Since I had recently shared I would be extending for one more year with Peace Corps, it’s been a bit of a transitional time lately. Between thinking about wrapping things up here with my current site and host family, to looking for a place to live at my next site, and also thinking ahead to special home leave, it reminds me what an incredible grand adventure I’ve been in since filling out my Peace Corps application in 2013.

As I look back over the past 2 years, it’s really hard to put it into words and to choose a few images of the thousands of photos I have taken over this time to even begin to describe how I feel about it all. I understand that this is a process that will take some time, years even for it to all unfold.

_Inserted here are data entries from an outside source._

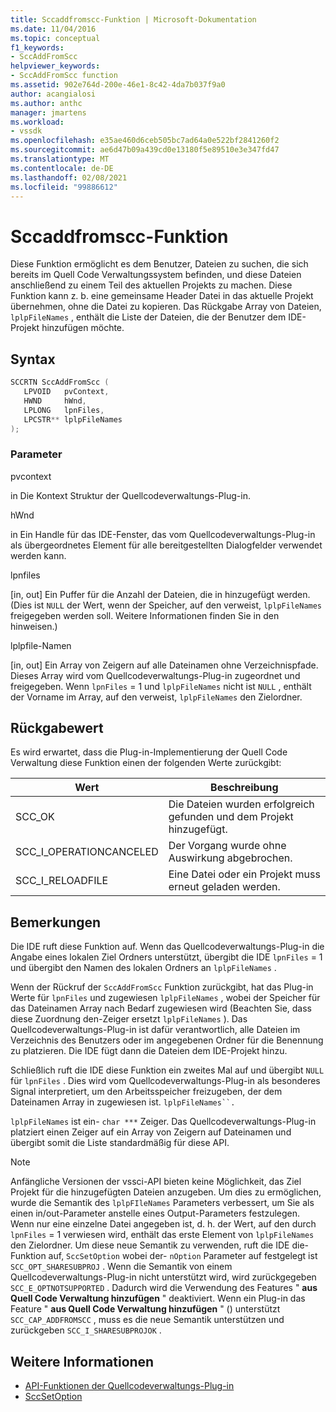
```yaml
---
title: Sccaddfromscc-Funktion | Microsoft-Dokumentation
ms.date: 11/04/2016
ms.topic: conceptual
f1_keywords:
- SccAddFromScc
helpviewer_keywords:
- SccAddFromScc function
ms.assetid: 902e764d-200e-46e1-8c42-4da7b037f9a0
author: acangialosi
ms.author: anthc
manager: jmartens
ms.workload:
- vssdk
ms.openlocfilehash: e35ae460d6ceb505bc7ad64a0e522bf2841260f2
ms.sourcegitcommit: ae6d47b09a439cd0e13180f5e89510e3e347fd47
ms.translationtype: MT
ms.contentlocale: de-DE
ms.lasthandoff: 02/08/2021
ms.locfileid: "99886612"
---
```

# <a name="sccaddfromscc-function"></a>Sccaddfromscc-Funktion
Diese Funktion ermöglicht es dem Benutzer, Dateien zu suchen, die sich bereits im Quell Code Verwaltungssystem befinden, und diese Dateien anschließend zu einem Teil des aktuellen Projekts zu machen. Diese Funktion kann z. b. eine gemeinsame Header Datei in das aktuelle Projekt übernehmen, ohne die Datei zu kopieren. Das Rückgabe Array von Dateien, `lplpFileNames` , enthält die Liste der Dateien, die der Benutzer dem IDE-Projekt hinzufügen möchte.

## <a name="syntax"></a>Syntax

```cpp
SCCRTN SccAddFromScc (
   LPVOID   pvContext,
   HWND     hWnd,
   LPLONG   lpnFiles,
   LPCSTR** lplpFileNames
);
```

### <a name="parameters"></a>Parameter
 pvcontext

in Die Kontext Struktur der Quellcodeverwaltungs-Plug-in.

 hWnd

in Ein Handle für das IDE-Fenster, das vom Quellcodeverwaltungs-Plug-in als übergeordnetes Element für alle bereitgestellten Dialogfelder verwendet werden kann.

 lpnfiles

[in, out] Ein Puffer für die Anzahl der Dateien, die in hinzugefügt werden. (Dies ist `NULL` der Wert, wenn der Speicher, auf den verweist, `lplpFileNames` freigegeben werden soll. Weitere Informationen finden Sie in den hinweisen.)

 lplpfile-Namen

[in, out] Ein Array von Zeigern auf alle Dateinamen ohne Verzeichnispfade. Dieses Array wird vom Quellcodeverwaltungs-Plug-in zugeordnet und freigegeben. Wenn `lpnFiles` = 1 und `lplpFileNames` nicht ist `NULL` , enthält der Vorname im Array, auf den verweist, `lplpFileNames` den Zielordner.

## <a name="return-value"></a>Rückgabewert
 Es wird erwartet, dass die Plug-in-Implementierung der Quell Code Verwaltung diese Funktion einen der folgenden Werte zurückgibt:

|Wert|Beschreibung|
|-----------|-----------------|
|SCC_OK|Die Dateien wurden erfolgreich gefunden und dem Projekt hinzugefügt.|
|SCC_I_OPERATIONCANCELED|Der Vorgang wurde ohne Auswirkung abgebrochen.|
|SCC_I_RELOADFILE|Eine Datei oder ein Projekt muss erneut geladen werden.|

## <a name="remarks"></a>Bemerkungen
 Die IDE ruft diese Funktion auf. Wenn das Quellcodeverwaltungs-Plug-in die Angabe eines lokalen Ziel Ordners unterstützt, übergibt die IDE `lpnFiles` = 1 und übergibt den Namen des lokalen Ordners an `lplpFileNames` .

 Wenn der Rückruf der `SccAddFromScc` Funktion zurückgibt, hat das Plug-in Werte für `lpnFiles` und zugewiesen `lplpFileNames` , wobei der Speicher für das Dateinamen Array nach Bedarf zugewiesen wird (Beachten Sie, dass diese Zuordnung den-Zeiger ersetzt `lplpFileNames` ). Das Quellcodeverwaltungs-Plug-in ist dafür verantwortlich, alle Dateien im Verzeichnis des Benutzers oder im angegebenen Ordner für die Benennung zu platzieren. Die IDE fügt dann die Dateien dem IDE-Projekt hinzu.

 Schließlich ruft die IDE diese Funktion ein zweites Mal auf und übergibt `NULL` für `lpnFiles` . Dies wird vom Quellcodeverwaltungs-Plug-in als besonderes Signal interpretiert, um den Arbeitsspeicher freizugeben, der dem Dateinamen Array in zugewiesen ist. `lplpFileNames``.`

 `lplpFileNames` ist ein- `char ***` Zeiger. Das Quellcodeverwaltungs-Plug-in platziert einen Zeiger auf ein Array von Zeigern auf Dateinamen und übergibt somit die Liste standardmäßig für diese API.

> [!NOTE]
> Anfängliche Versionen der vssci-API bieten keine Möglichkeit, das Ziel Projekt für die hinzugefügten Dateien anzugeben. Um dies zu ermöglichen, wurde die Semantik des `lplpFIleNames` Parameters verbessert, um Sie als einen in/out-Parameter anstelle eines Output-Parameters festzulegen. Wenn nur eine einzelne Datei angegeben ist, d. h. der Wert, auf den durch `lpnFiles` = 1 verwiesen wird, enthält das erste Element von `lplpFileNames` den Zielordner. Um diese neue Semantik zu verwenden, ruft die IDE die-Funktion auf, `SccSetOption` wobei der- `nOption` Parameter auf festgelegt ist `SCC_OPT_SHARESUBPROJ` . Wenn die Semantik von einem Quellcodeverwaltungs-Plug-in nicht unterstützt wird, wird zurückgegeben `SCC_E_OPTNOTSUPPORTED` . Dadurch wird die Verwendung des Features " **aus Quell Code Verwaltung hinzufügen** " deaktiviert. Wenn ein Plug-in das Feature " **aus Quell Code Verwaltung hinzufügen** " () unterstützt `SCC_CAP_ADDFROMSCC` , muss es die neue Semantik unterstützen und zurückgeben `SCC_I_SHARESUBPROJOK` .

## <a name="see-also"></a>Weitere Informationen
- [API-Funktionen der Quellcodeverwaltungs-Plug-in](../extensibility/source-control-plug-in-api-functions.md)
- [SccSetOption](../extensibility/sccsetoption-function.md)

As I take time to reflect and think about these past 2 years, I find myself reflecting even further back to before I submitted my acceptance letter. I was sitting in my boss’s office almost in tears explaining to her that I was most likely leaving because I applied to the Peace Corps and was accepted to serve in a country I had never heard of. I remember how my stomach felt all tied up in knots, thinking about all the “what-ifs” and explaining what I knew so far, which wasn’t much. I clearly remember stating that if I didn’t do this, I would regret it later in life. And here I am, on the other side of 2 years. I made it. No regrets. And I’m signing up for 1 more.

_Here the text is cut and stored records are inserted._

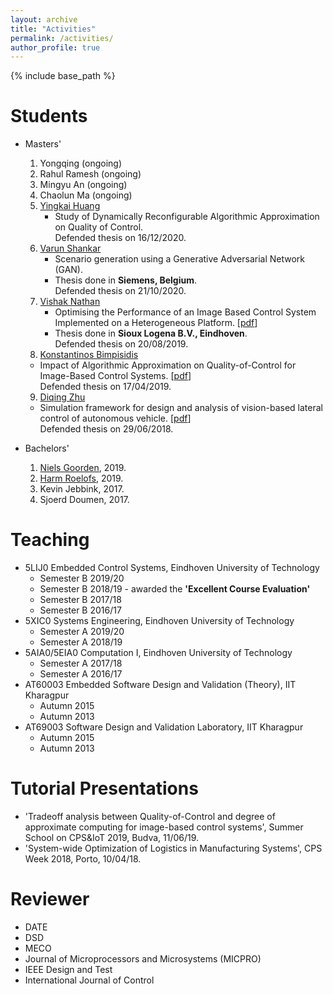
 ```yaml
---
layout: archive
title: "Activities"
permalink: /activities/
author_profile: true
---
```


{% include base_path %}

Students
======
* Masters'
  1. Yongqing (ongoing)
  2. Rahul Ramesh (ongoing)
  3. Mingyu An (ongoing)
  4. Chaolun Ma (ongoing)
  5. [Yingkai Huang](https://www.linkedin.com/in/yingkai-huang-54506a202/)
     * Study of Dynamically Reconfigurable Algorithmic Approximation on Quality of Control.<br/> Defended thesis on 16/12/2020.
  6. [Varun Shankar](https://www.linkedin.com/in/varun-sankar-79697778/) 
     * Scenario generation using a Generative Adversarial Network (GAN).
     * Thesis done in **Siemens, Belgium**.<br/> Defended thesis on 21/10/2020.
  7. [Vishak Nathan](https://www.linkedin.com/in/vishak-nathan-b65975a3/) 
     * Optimising the Performance of an Image Based Control System Implemented on a Heterogeneous Platform. [[pdf](https://pure.tue.nl/ws/portalfiles/portal/139352232/Thesis_VishakNathan.pdf)]
     * Thesis done in **Sioux Logena B.V., Eindhoven**. <br/> Defended thesis on 20/08/2019. 
  8. [Konstantinos Bimpisidis](https://www.linkedin.com/in/kbimpisidis/)
    * Impact of Algorithmic Approximation on Quality-of-Control for Image-Based Control Systems. [[pdf](https://research.tue.nl/files/130174946/K.Bimpisidis_Thesis_Final_Report.pdf)] <br/> Defended thesis on 17/04/2019.
  9. [Diqing Zhu](https://www.linkedin.com/in/diqing/) 
    * Simulation framework for design and analysis of vision-based lateral control of autonomous vehicle. [[pdf](https://pure.tue.nl/ws/portalfiles/portal/109641961/Zhu._D.pdf)] <br/>Defended thesis on 29/06/2018. 

* Bachelors'
  1. [Niels Goorden](https://www.linkedin.com/in/niels-goorden-229307184/), 2019.
  2. [Harm Roelofs](https://www.linkedin.com/in/harm-roelofs/), 2019.
  3. Kevin Jebbink, 2017.
  4. Sjoerd Doumen, 2017.
  

Teaching
======
* 5LIJ0 Embedded Control Systems, Eindhoven University of Technology
  * Semester B 2019/20
  * Semester B 2018/19 - awarded the **'Excellent Course Evaluation'**
  * Semester B 2017/18
  * Semester B 2016/17
* 5XIC0 Systems Engineering, Eindhoven University of Technology
  * Semester A 2019/20
  * Semester A 2018/19
* 5AIA0/5EIA0 Computation I, Eindhoven University of Technology
  * Semester A 2017/18
  * Semester A 2016/17
* AT60003 Embedded Software Design and Validation (Theory), IIT Kharagpur
  * Autumn 2015
  * Autumn 2013
* AT69003 Software Design and Validation Laboratory, IIT Kharagpur
  * Autumn 2015
  * Autumn 2013

Tutorial Presentations
======
 * 'Tradeoff analysis between Quality-of-Control and degree of approximate computing for image-based control systems', Summer School on CPS&IoT 2019, Budva, 11/06/19.
 * 'System-wide Optimization of Logistics in Manufacturing Systems', CPS Week 2018, Porto, 10/04/18.
 
Reviewer
======
* DATE
* DSD
* MECO
* Journal of Microprocessors and Microsystems (MICPRO)
* IEEE Design and Test
* International Journal of Control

There’s no going back, no undo button, no rewind. Things have changed. My family & friends have changed. I’ve changed. I’m so much better at playing charades now. I laugh at myself a lot more especially in awkward or challenging scenarios I find myself in. It doesn’t phase me anymore to get in front of a large group of people to speak or to conduct a training. I talk about complex things in a language I never spoke before (or at least I try). My views have been challenged and my perspective widened. And the list goes on… full of many ‘changes’. Typically I’m not very good at embracing change, but if that’s one thing that I continue to learn on a daily basis, sometimes multiple times, is that change is going to happen whether I like it or not. It’s all in how I handle it and approach the changes that are thrown my way.

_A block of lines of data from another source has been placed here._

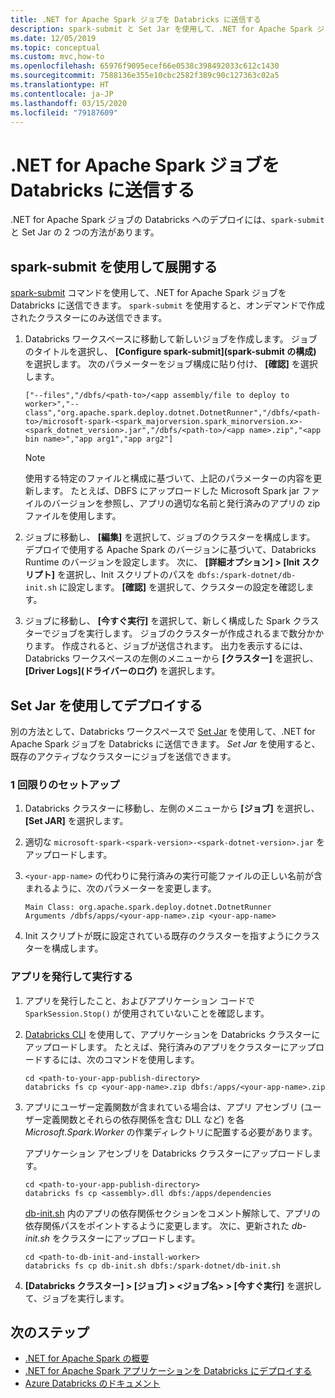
 ```yaml
---
title: .NET for Apache Spark ジョブを Databricks に送信する
description: spark-submit と Set Jar を使用して、.NET for Apache Spark ジョブを Databricks に送信する方法について説明します。
ms.date: 12/05/2019
ms.topic: conceptual
ms.custom: mvc,how-to
ms.openlocfilehash: 65976f9095ecef66e0538c398492033c612c1430
ms.sourcegitcommit: 7588136e355e10cbc2582f389c90c127363c02a5
ms.translationtype: HT
ms.contentlocale: ja-JP
ms.lasthandoff: 03/15/2020
ms.locfileid: "79187609"
---
```

# <a name="submit-a-net-for-apache-spark-job-to-databricks"></a>.NET for Apache Spark ジョブを Databricks に送信する

.NET for Apache Spark ジョブの Databricks へのデプロイには、`spark-submit` と Set Jar の 2 つの方法があります。

## <a name="deploy-using-spark-submit"></a>spark-submit を使用して展開する

[spark-submit](https://spark.apache.org/docs/latest/submitting-applications.html) コマンドを使用して、.NET for Apache Spark ジョブを Databricks に送信できます。 `spark-submit` を使用すると、オンデマンドで作成されたクラスターにのみ送信できます。

1. Databricks ワークスペースに移動して新しいジョブを作成します。 ジョブのタイトルを選択し、 **[Configure spark-submit]\(spark-submit の構成\)** を選択します。 次のパラメーターをジョブ構成に貼り付け、 **[確認]** を選択します。

    ```
    ["--files","/dbfs/<path-to>/<app assembly/file to deploy to worker>","--class","org.apache.spark.deploy.dotnet.DotnetRunner","/dbfs/<path-to>/microsoft-spark-<spark_majorversion.spark_minorversion.x>-<spark_dotnet_version>.jar","/dbfs/<path-to>/<app name>.zip","<app bin name>","app arg1","app arg2"]
    ```

    > [!NOTE]
    > 使用する特定のファイルと構成に基づいて、上記のパラメーターの内容を更新します。 たとえば、DBFS にアップロードした Microsoft Spark jar ファイルのバージョンを参照し、アプリの適切な名前と発行済みのアプリの zip ファイルを使用します。

2. ジョブに移動し、 **[編集]** を選択して、ジョブのクラスターを構成します。 デプロイで使用する Apache Spark のバージョンに基づいて、Databricks Runtime のバージョンを設定します。 次に、 **[詳細オプション] > [Init スクリプト]** を選択し、Init スクリプトのパスを `dbfs:/spark-dotnet/db-init.sh` に設定します。 **[確認]** を選択して、クラスターの設定を確認します。

3. ジョブに移動し、 **[今すぐ実行]** を選択して、新しく構成した Spark クラスターでジョブを実行します。 ジョブのクラスターが作成されるまで数分かかります。 作成されると、ジョブが送信されます。 出力を表示するには、Databricks ワークスペースの左側のメニューから **[クラスター]** を選択し、 **[Driver Logs]\(ドライバーのログ\)** を選択します。

## <a name="deploy-using-set-jar"></a>Set Jar を使用してデプロイする

別の方法として、Databricks ワークスペースで [Set Jar](https://docs.microsoft.com/azure/databricks/jobs#--create-a-job) を使用して、.NET for Apache Spark ジョブを Databricks に送信できます。 *Set Jar* を使用すると、既存のアクティブなクラスターにジョブを送信できます。

### <a name="one-time-setup"></a>1 回限りのセットアップ

1. Databricks クラスターに移動し、左側のメニューから **[ジョブ]** を選択し、 **[Set JAR]** を選択します。

2. 適切な `microsoft-spark-<spark-version>-<spark-dotnet-version>.jar` をアップロードします。

3. `<your-app-name>` の代わりに発行済みの実行可能ファイルの正しい名前が含まれるように、次のパラメーターを変更します。

    ```
    Main Class: org.apache.spark.deploy.dotnet.DotnetRunner
    Arguments /dbfs/apps/<your-app-name>.zip <your-app-name>
    ```

4. Init スクリプトが既に設定されている既存のクラスターを指すようにクラスターを構成します。

### <a name="publish-and-run-your-app"></a>アプリを発行して実行する

1. アプリを発行したこと、およびアプリケーション コードで `SparkSession.Stop()` が使用されていないことを確認します。

2. [Databricks CLI](https://docs.microsoft.com/azure/databricks/dev-tools/databricks-cli) を使用して、アプリケーションを Databricks クラスターにアップロードします。 たとえば、発行済みのアプリをクラスターにアップロードするには、次のコマンドを使用します。

    ```console
    cd <path-to-your-app-publish-directory>
    databricks fs cp <your-app-name>.zip dbfs:/apps/<your-app-name>.zip
    ```

3. アプリにユーザー定義関数が含まれている場合は、アプリ アセンブリ (ユーザー定義関数とそれらの依存関係を含む DLL など) を各 *Microsoft.Spark.Worker* の作業ディレクトリに配置する必要があります。

    アプリケーション アセンブリを Databricks クラスターにアップロードします。

    ```console
    cd <path-to-your-app-publish-directory>
    databricks fs cp <assembly>.dll dbfs:/apps/dependencies
    ```

    [db-init.sh](https://github.com/dotnet/spark/blob/master/deployment/db-init.sh) 内のアプリの依存関係セクションをコメント解除して、アプリの依存関係パスをポイントするように変更します。 次に、更新された *db-init.sh* をクラスターにアップロードします。

    ```console
    cd <path-to-db-init-and-install-worker>
    databricks fs cp db-init.sh dbfs:/spark-dotnet/db-init.sh
    ```

4. **[Databricks クラスター] > [ジョブ] > <ジョブ名> > [今すぐ実行]** を選択して、ジョブを実行します。

## <a name="next-steps"></a>次のステップ

* [.NET for Apache Spark の概要](../tutorials/get-started.md)
* [.NET for Apache Spark アプリケーションを Databricks にデプロイする](../tutorials/databricks-deployment.md)
* [Azure Databricks のドキュメント](https://docs.microsoft.com/azure/azure-databricks/)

So now, as I look ahead at the unknown which I am sure is full of many more surprises, challenges, and changes, I cannot but help to look back and reflect on all the stories, laughter, challenges, and tears that these two years have held. They have been difficult, they have been strange, they have been awkward, they have been challenging, they have been sweet, and they have been adventurous. But most of all, they have been good.

As I make this next transition, I hope that I don’t wish the time away to move swiftly onto the “next thing” and really take the time to enjoy the people I am with in the moment at that time wherever I may be. I realize this is just the beginning as I reflect upon these past 2 year, and in another year I’ll have 3 years to look back on as a Peace Corps Volunteer. It is well. Until then, numai bine.